I just got out of high school for summer break and I don’t want to waste my summer. The thing is when I’m in school I’m forced to study and do homework so I am productive, but now that it is the summer, I will play video games (such as Fortnite… Lol) all day every day with myself and friends. I want to spend my summer doing some studying to prepare for the next year and to retain information and maybe learn some other new things. The problem is now that I’m not in school, so I’m not forced by anything to stop gaming to study, if I try to study I end up going for like 30 minutes and then the rest of the day is devoted to video games, I hate procrastination yet I am losing the battle against it. Also, if I’m not on my PC playing games, I’m either on my phone watching YouTube or browsing the web and social media. Is there any solution to this problem or any tips/advice that would help make it less severe??? I don’t wanna play video games all day every day but I’m too addicted!!!

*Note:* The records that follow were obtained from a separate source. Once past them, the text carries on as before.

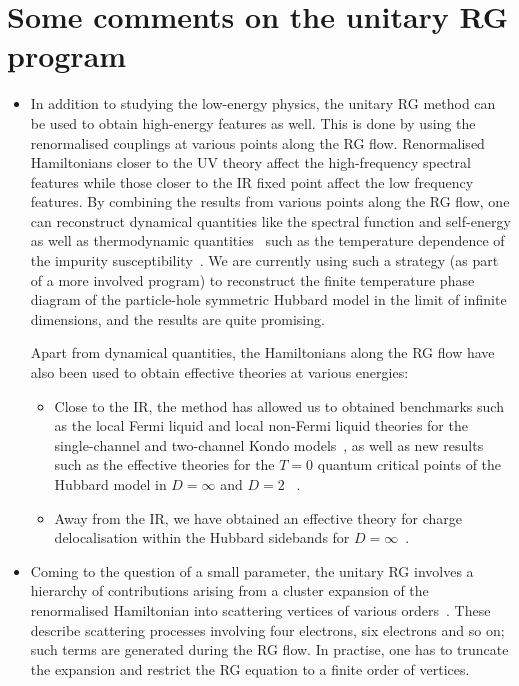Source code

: {\color{\hicol}\section{Some comments on the unitary RG program}
\begin{itemize}
	\item In addition to studying the low-energy physics, the unitary RG method can be used to obtain high-energy features as well. This is done by using the renormalised couplings at various points along the RG flow. Renormalised Hamiltonians closer to the UV theory affect the high-frequency spectral features while those closer to the IR fixed point affect the  low frequency features. By combining the results from various points along the RG flow, one can reconstruct dynamical quantities like the spectral function and self-energy as well as thermodynamic quantities~\cite{Mukherjee_2023,mukherjee2026} such as the temperature dependence of the impurity susceptibility~\cite{anirban_kondo}. We are currently using such a strategy (as part of a more involved program) to reconstruct the finite temperature phase diagram of the particle-hole symmetric Hubbard model in the limit of infinite dimensions, and the results are quite promising.

	Apart from dynamical quantities, the Hamiltonians along the RG flow have also been used to obtain effective theories at various energies:
	\begin{itemize}
		\item Close to the IR, the method has allowed us to obtained benchmarks such as the local Fermi liquid and local non-Fermi liquid theories for the single-channel and two-channel Kondo models~\cite{anirban_kondo,Patra2023MCK}, as well as new results such as the effective theories for the \(T=0\) quantum critical points of the Hubbard model in \(D=\infty\) and \(D=2\) ~\cite{Mukherjee_2023,mukherjee2026}. 
		\item Away from the IR, we have obtained an effective theory for charge delocalisation within the Hubbard sidebands for \(D=\infty\)~\cite{Mukherjee_2023}.
	\end{itemize}
	\item Coming to the question of a small parameter, the unitary RG involves a hierarchy of contributions arising from a cluster expansion of the renormalised Hamiltonian into scattering vertices of various orders~\cite{anirbanurg1}. These describe scattering processes involving four electrons, six electrons and so on; such terms are generated during the RG flow. In practise, one has to truncate the expansion and restrict the RG equation to a finite order of vertices.
\end{itemize}

}
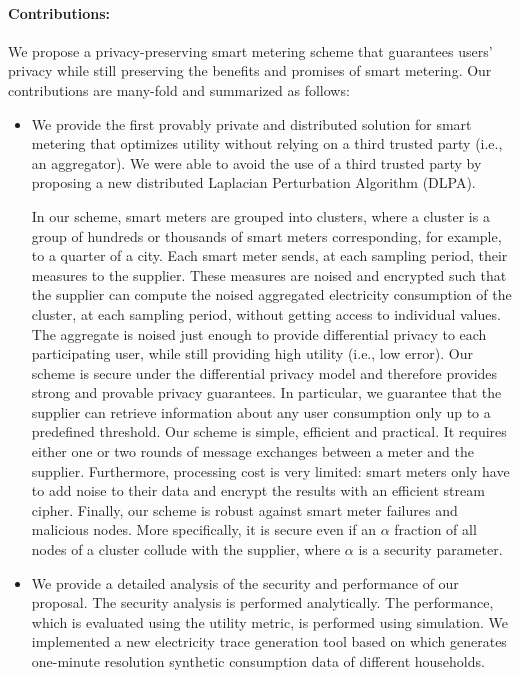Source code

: \documentclass[11pt,a4paper]{article}
\theoremstyle{plain}
\theoremstyle{plain}
\theoremstyle{plain}
\theoremstyle{plain}
\theoremstyle{nonumberplain} \theoremseparator{}
\begin{document}
\paragraph{Contributions:}
We propose a privacy-preserving smart metering scheme that guarantees users' privacy 
while still preserving the benefits and promises of smart metering.
Our contributions are many-fold and summarized as follows:
\begin{itemize}
\item We provide the first provably private and distributed solution for smart metering that
optimizes utility without relying on a third trusted party (i.e., an 
aggregator). 
We were able to avoid the use of a third trusted party by proposing a new distributed 
Laplacian Perturbation Algorithm (DLPA). 

In our scheme, smart meters are grouped into clusters, where a cluster is a group of hundreds 
or thousands of smart meters corresponding, for example,  to a quarter of a city. Each smart meter sends, at each sampling
period, their measures to the supplier. 
These measures are noised and encrypted such that the supplier can compute
the noised aggregated electricity consumption of the cluster, at each sampling period, without getting access to 
individual values.  The aggregate is noised just enough to provide differential privacy to each participating user,  
while still providing high utility (i.e., low error).
Our scheme is secure under the differential privacy model
and therefore provides strong and provable privacy guarantees. 
In particular, we guarantee that the supplier can retrieve information about any user consumption only up to a predefined threshold. Our scheme is simple, efficient and practical. It requires either one or two rounds of message exchanges
between a meter and the supplier. Furthermore, processing cost is very limited:  smart meters only have 
to add noise to their data and encrypt the results with an efficient stream cipher. Finally, our scheme is robust against
smart meter failures and malicious nodes. More specifically, it is secure even if an $\alpha$ fraction of all nodes 
of a cluster collude with the supplier, where $\alpha$ is a security parameter.

\item We provide a detailed analysis of the security and performance of our proposal.
The security analysis is performed analytically. The performance, which is evaluated using
the utility metric, is performed using simulation. We implemented
a new electricity trace generation tool based on \cite{richardson10} which generates one-minute resolution synthetic consumption data of different households. 

\end{itemize}
\end{document}
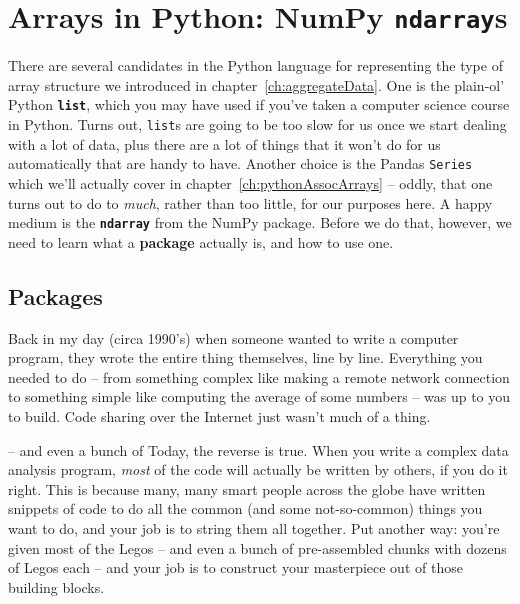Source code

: 


\chapter{Arrays in Python: NumPy \texttt{ndarray}s}

There are several candidates in the Python language for representing the type
of array structure we introduced in chapter~\ref{ch:aggregateData}. One is the
plain-ol' Python \textbf{\texttt{list}}, which you may have used if you've
taken a computer science course in Python. Turns out, \texttt{list}s are going
to be too slow for us once we start dealing with a lot of data, plus there are
a lot of things that it won't do for us automatically that are handy to have.
Another choice is the Pandas \texttt{Series} which we'll actually cover in
chapter~\ref{ch:pythonAssocArrays} -- oddly, that one turns out to do to
\textit{much}, rather than too little, for our purposes here. A happy medium is
the \textbf{\texttt{ndarray}} from the NumPy package. Before we do that,
however, we need to learn what a \textbf{package} actually is, and how to use
one.

\section{Packages}

Back in my day (circa 1990's) when someone wanted to write a computer program,
they wrote the entire thing themselves, line by line. Everything you needed to
do -- from something complex like making a remote network connection to
something simple like computing the average of some numbers -- was up to you to
build. Code sharing over the Internet just wasn't much of a thing.

 -- and even a bunch of
Today, the reverse is true. When you write a complex data analysis program,
\textit{most} of the code will actually be written by others, if you do it
right. This is because many, many smart people across the globe have written
snippets of code to do all the common (and some not-so-common) things you want
to do, and your job is to string them all together. Put another way: you're
given most of the Legos\textsuperscript{\textregistered} -- and even a bunch of
pre-assembled chunks with dozens of Legos\textsuperscript{\textregistered} each
-- and your job is to construct your masterpiece out of those building blocks.

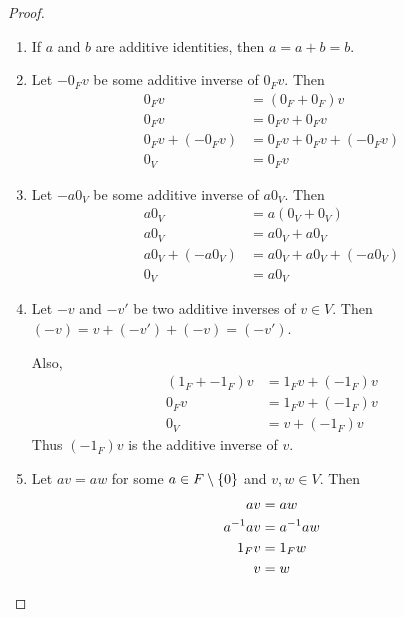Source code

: \begin{proof} \leavevmode
    \begin{enumerate}[label=(\alph*)]
        \item If $a$ and $b$ are additive identities, then $a = a + b = b$.
        \item Let $-0_{F} v$ be some additive inverse of $0_{F} v$.
        Then
        \begin{align*}
            0_{F} v &= (0_{F} + 0_{F}) v \\
            0_{F} v &= 0_{F} v + 0_{F} v \\
            0_{F} v + (-0_{F} v) &= 0_{F} v + 0_{F} v + (-0_{F} v) \\
            0_{V} &= 0_{F} v
        \end{align*}
        \item Let $-a 0_{V}$ be some additive inverse of $a 0_{V}$.
        Then
        \begin{align*}
            a 0_{V} &= a (0_{V} + 0_{V}) \\
            a 0_{V} &= a 0_{V} + a 0_{V} \\
            a 0_{V} + (-a 0_{V}) &= a 0_{V} + a 0_{V} + (-a 0_{V}) \\
            0_{V} &= a 0_{V}
        \end{align*}
        \item Let $-v$ and $-v'$ be two additive inverses of $v \in V$.
        Then $(-v) = v + (-v') + (-v) = (-v')$.

        Also,
        \begin{align*}
            (1_{F} + -1_{F}) v &= 1_{F} v + (-1_{F}) v \\
            0_{F} v &= 1_{F} v + (-1_{F}) v \\
            0_{V} &= v + (-1_{F}) v
        \end{align*}
        Thus $(-1_{F}) v$ is the additive inverse of $v$.
        \item Let $a v = a w$ for some $a \in F \setminus\set{0}$ and $v, w \in V$.
        Then
        \begin{align*}
            a v &= a w \\
            a^{-1} a v &= a^{-1} a w \\
            1_{F} v &= 1_{F} w \\
            v &= w \qedhere
        \end{align*}
    \end{enumerate}
\end{proof}

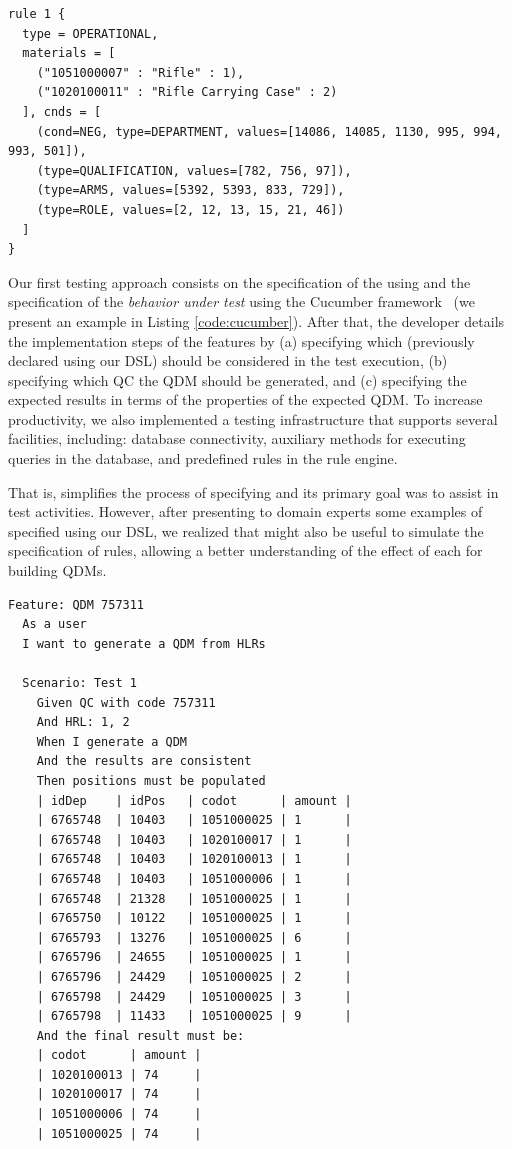 \begin{small}
	\begin{lstlisting}[frame=single, language=DSL, caption={\it Example of a \shc declaration using our DSL}, label={code:dslExample}]
rule 1 { 
  type = OPERATIONAL, 
  materials = [ 
    ("1051000007" : "Rifle" : 1), 
    ("1020100011" : "Rifle Carrying Case" : 2)
  ], cnds = [ 
    (cond=NEG, type=DEPARTMENT, values=[14086, 14085, 1130, 995, 994, 993, 501]),
    (type=QUALIFICATION, values=[782, 756, 97]), 
    (type=ARMS, values=[5392, 5393, 833, 729]), 
    (type=ROLE, values=[2, 12, 13, 15, 21, 46])
  ]
}
	\end{lstlisting}
\end{small}

Our first testing approach consists on the specification of the \callers using \hlrdsl and the specification of the
\emph{behavior under test} using the Cucumber framework~\cite{wynne2017cucumber} (we present an example in Listing \ref{code:cucumber}).
After that, the developer details the implementation steps of the features by (a) specifying which
\callers (previously declared using our DSL) should be considered in the test execution, (b) specifying
which QC the QDM should be generated, and (c) specifying the expected results in terms of the properties
of the expected QDM. To increase productivity, we also implemented a testing  infrastructure that supports several facilities,
including: database connectivity, auxiliary methods for executing queries in the database, and predefined
rules in the rule engine.

That is, \hlrdsl simplifies the process of specifying \callers and its primary goal was to assist in
test activities. However, after presenting to domain experts some examples of \callers specified using our DSL,
we realized that \hlrdsl might also be useful to simulate the specification of rules,
allowing a better understanding of the effect of each \shc for building QDMs.

\begin{lstlisting}[frame=single, language=Cucumber, caption={\it Cucumber feature}, label={code:cucumber}]
Feature: QDM 757311
  As a user
  I want to generate a QDM from HLRs

  Scenario: Test 1
    Given QC with code 757311
    And HRL: 1, 2
    When I generate a QDM
    And the results are consistent
    Then positions must be populated
    | idDep    | idPos   | codot      | amount |
    | 6765748  | 10403   | 1051000025 | 1      |
    | 6765748  | 10403   | 1020100017 | 1      |
    | 6765748  | 10403   | 1020100013 | 1      |
    | 6765748  | 10403   | 1051000006 | 1      |
    | 6765748  | 21328   | 1051000025 | 1      |
    | 6765750  | 10122   | 1051000025 | 1      |    
    | 6765793  | 13276   | 1051000025 | 6      |
    | 6765796  | 24655   | 1051000025 | 1      |
    | 6765796  | 24429   | 1051000025 | 2      |
    | 6765798  | 24429   | 1051000025 | 3      |
    | 6765798  | 11433   | 1051000025 | 9      |   
    And the final result must be:
    | codot      | amount |
    | 1020100013 | 74     |
    | 1020100017 | 74     |
    | 1051000006 | 74     |
    | 1051000025 | 74     |
\end{lstlisting}

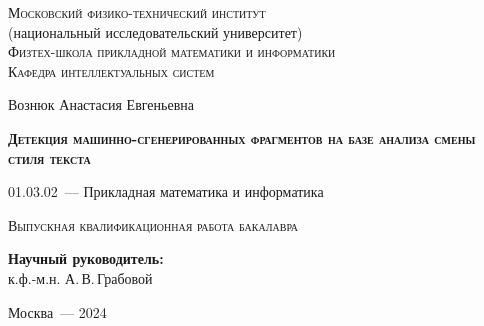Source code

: \thispagestyle{empty}

\begin{titlepage}
    \begin{center}
        \textsc{Московский физико-технический институт}\\
        (национальный исследовательский университет)\\
        \textsc{Физтех-школа прикладной математики и информатики}\\
        \textsc{Кафедра интеллектуальных систем}
        \end{center}
        \vspace{2.5cm}
        \begin{center}
        {Вознюк Анастасия Евгеньевна}
        \par
        \vspace{2cm}
        {\Large \textsc{\textbf{Детекция машинно-сгенерированных фрагментов на базе анализа смены стиля текста}}}
        \par
        \vspace{2cm}
        {01.03.02~--- Прикладная математика и информатика}
        \par
        \vspace{2cm}
        \textsc{Выпускная квалификационная работа бакалавра}
        \end{center}
        \vspace{2cm}
        \hfill\parbox{8,4cm}{\textbf{Научный руководитель:}
        \\к.ф.-м.н. А.\,В.\,Грабовой}
        \par
        \vspace{2.5cm}
        \begin{center}
        {Москва~--- 2024}
    \end{center}
\end{titlepage}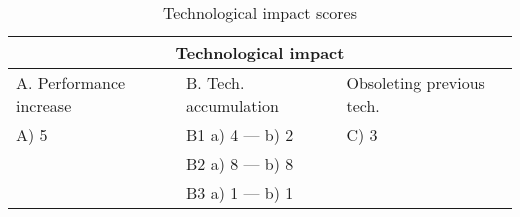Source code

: \begin{table}[h]
\centering
\begin{tabular}{l l l}
\hline
\multicolumn{3}{|c|}{Technological impact} \\
\hline
A. Performance increase & B. Tech. accumulation & Obsoleting previous tech.\\
A) 5 & B1 a) 4 --- b) 2 & C) 3\\ 
     & B2 a) 8 --- b) 8 & \\
     & B3 a) 1 --- b) 1 & \\
\hline
\end{tabular}
\caption{Technological impact scores}
\label{tbl:impactscores3}
\end{table}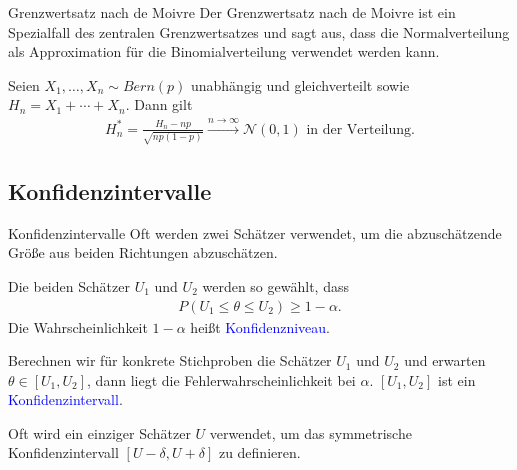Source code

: \documentclass{beamer}
\def\padding{\vspace{0.5cm}}
\def\spadding{\vspace{0.25cm}}
\def\b{\textcolor{blue}}
\begin{document}
\begin{frame}
    \begin{block}{Grenzwertsatz nach de Moivre}
        Der Grenzwertsatz nach de Moivre ist ein Spezialfall des zentralen Grenzwertsatzes und sagt aus, dass die Normalverteilung als Approximation für die Binomialverteilung verwendet werden kann.\pause\par\spadding
        Seien $X_1, \dots, X_n \sim Bern(p)$ unabhängig und gleichverteilt sowie $H_n = X_1 + \cdots + X_n$. Dann gilt
        \begin{align*}
            H_n^* = \frac{H_n - n p}{\sqrt{n p (1 - p)}} \xrightarrow{n \to \infty} \mathcal{N}(0,1) \text{ in der Verteilung}.
        \end{align*}
    \end{block}
\end{frame}

\subsection{Konfidenzintervalle}
\begin{frame}{Konfidenzintervalle}
    Oft werden zwei Schätzer verwendet, um die abzuschätzende Größe aus beiden Richtungen abzuschätzen.\pause\par
    Die beiden Schätzer $U_1$ und $U_2$ werden so gewählt, dass
    \begin{align*}
        P(U_1 \leq \theta \leq U_2) \geq 1 - \alpha.
    \end{align*}\pause
    Die Wahrscheinlichkeit $1 - \alpha$ heißt \b{Konfidenzniveau}.\pause\par\padding
    Berechnen wir für konkrete Stichproben die Schätzer $U_1$ und $U_2$ und erwarten $\theta \in [U_1, U_2]$, dann liegt die Fehlerwahrscheinlichkeit bei $\alpha$. $[U_1, U_2]$ ist ein \b{Konfidenzintervall}.\pause\par\spadding
    Oft wird ein einziger Schätzer $U$ verwendet, um das symmetrische Konfidenzintervall $[U - \delta, U + \delta]$ zu definieren.
\end{frame}
\end{document}
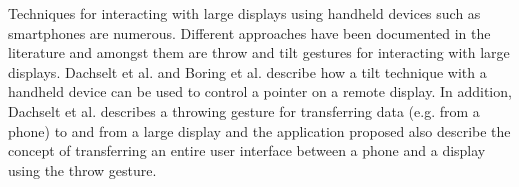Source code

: Techniques for interacting with large displays using handheld devices such as smartphones are numerous.
Different approaches have been documented in the literature and amongst them are throw and tilt gestures for interacting with large displays.
Dachselt et al. \cite{Dachselt:2008} and Boring et al. \cite{Boring:2009} describe how a tilt technique with a handheld device can be used to control a pointer on a remote display.
In addition, Dachselt et al. describes a throwing gesture for transferring data (e.g. from a phone) to and from a large display and the application proposed also describe the concept of transferring an entire user interface between a phone and a display using the throw gesture.




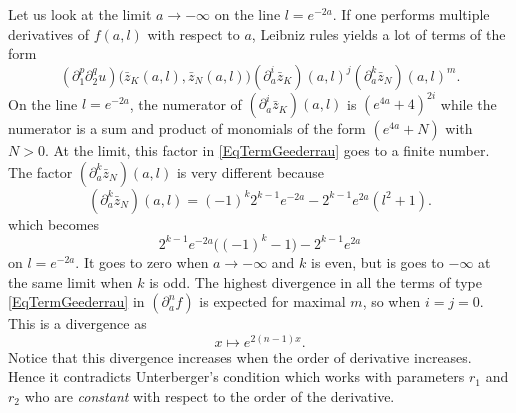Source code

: Let us look at the limit $a\to-\infty$ on the line $l= e^{-2a}$. If one performs multiple derivatives of $f(a,l)$ with respect to $a$, Leibniz rules yields a lot of terms of the form
\begin{equation}		\label{EqTermGeederrau}
	(\partial_1^p\partial_2^qu)\big(\bar{z}_K(a,l),\bar{z}_N(a,l)\big)(\partial_a^i\bar{z}_K)(a,l)^j(\partial_a^k\bar{z}_N)(a,l)^m.
\end{equation}
On the line $l= e^{-2a}$, the numerator of $(\partial_a^i\bar{z}_K)(a,l)$ is $( e^{4a}+4)^{2i}$ while the numerator is a sum and product of monomials of the form $( e^{4a}+N)$ with $N > 0$. At the limit, this factor in \eqref{EqTermGeederrau} goes to a finite number. The factor $(\partial_a^k\bar{z}_N)(a,l)$ is very different because
\[
	(\partial_a^k\bar{z}_N)(a,l)=(-1)^k2^{k-1} e^{-2a}-2^{k-1} e^{2a}(l^2+1).
\]
which becomes
\[
	2^{k-1} e^{-2a}\big( (-1)^k-1 \big)-2^{k-1} e^{2a}
\]
on $l= e^{-2a}$. It goes to zero when $a\to-\infty$ and $k$ is even, but is goes to $-\infty$ at the same limit when $k$ is odd. The highest divergence in all the terms of type \eqref{EqTermGeederrau} in $(\partial^n_af)$ is expected for maximal $m$, so when $i=j=0$. This is a divergence as
\[
	x\mapsto e^{2(n-1)x}.
\]
Notice that this divergence increases when the order of derivative increases. Hence it contradicts Unterberger's condition which works with parameters $r_1$ and $r_2$ who are \emph{constant} with respect to the order of the derivative.
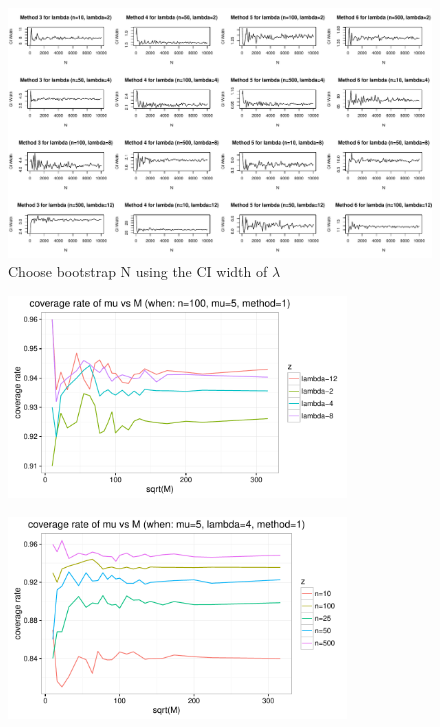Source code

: \documentclass[12pt]{article}
\begin{document}
\begin{figure}[h] 
\includegraphics[width=1.0\textwidth]{findN_la.pdf}
\caption{Choose bootstrap N using the CI width of $\lambda$}
\end{figure}


\begin{figure}[h] 
\includegraphics[width=0.8\textwidth]{findM1.pdf}
\caption{}
\end{figure}

\begin{figure}[h] 
\includegraphics[width=0.8\textwidth]{findM2.pdf}
\caption{}
\end{figure}
\end{document}
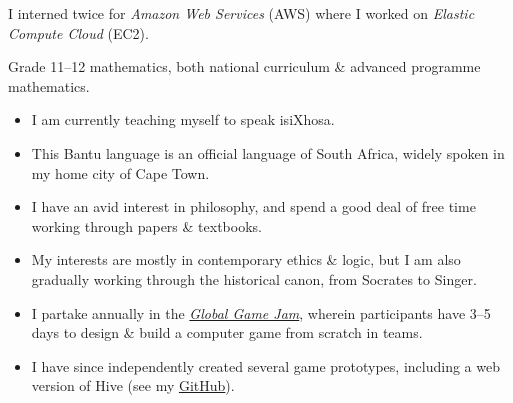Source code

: \documentclass[10pt,a4paper,ragged2e,withhyper]{altacv}
\begin{document}
\begin{paracol}{2}
\divider %

\smallskip
I interned twice for \textit{Amazon Web Services} (AWS) where I worked on \textit{Elastic Compute Cloud} (EC2).

\divider %

\smallskip
Grade 11--12 mathematics, both national curriculum \& advanced programme mathematics.

\medskip

\begin{itemize}
	\item I am currently teaching myself to speak isiXhosa.
	\item This Bantu language is an official language of South Africa, widely spoken in my home city
	of Cape Town.
\end{itemize}
\medskip

\begin{itemize}
	\item I have an avid interest in philosophy, and spend a good deal of free time working through
	papers \& textbooks.
	\item My interests are mostly in contemporary ethics \& logic, but I am also gradually working
	through the historical canon, from Socrates to Singer.
\end{itemize}
\medskip

\begin{itemize}
	\item I partake annually in the
	\href{https://globalgamejam.org/about}{\emph{Global Game Jam}}, wherein participants have 3--5 days to design
	\& build a computer game from scratch in teams.
	\item I have since independently created several game prototypes, including a web version of Hive
	(see my \href{https://github.com/dariotrinchero}{GitHub}).\!\!
\end{itemize}
\medskip


\end{paracol}
\end{document}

@symmbowL It’s really easy just to slide into doing what’s mindlessly fun when you don’t have any external pressure to produce work or make grades. What helps is to create your own goals and to do lists. A goal has to be measurable, concrete and achievable. So a goal might be to achieve competancy in a new programming language by September - or improve your 1 mile time running. Figure out reasonable goals then set up “to do” lists that will get you there. You don’t need to organize it like school homework or deadlines but put some kind of structure in place to show progress towards the goal with smaller achievements - buy a programming book, find a self-training site, master a chapter a week. Then tell yourself you “have to” check off x number of tasks a day or week. In essence you are setting up your own structure and you play a mind-game with yourself to keep checking off those self-assigned tasks. You set the goals and the pace!
Get a job. I’m not sure how old you are, but there are places who will hire 15 year olds, including McDonalds.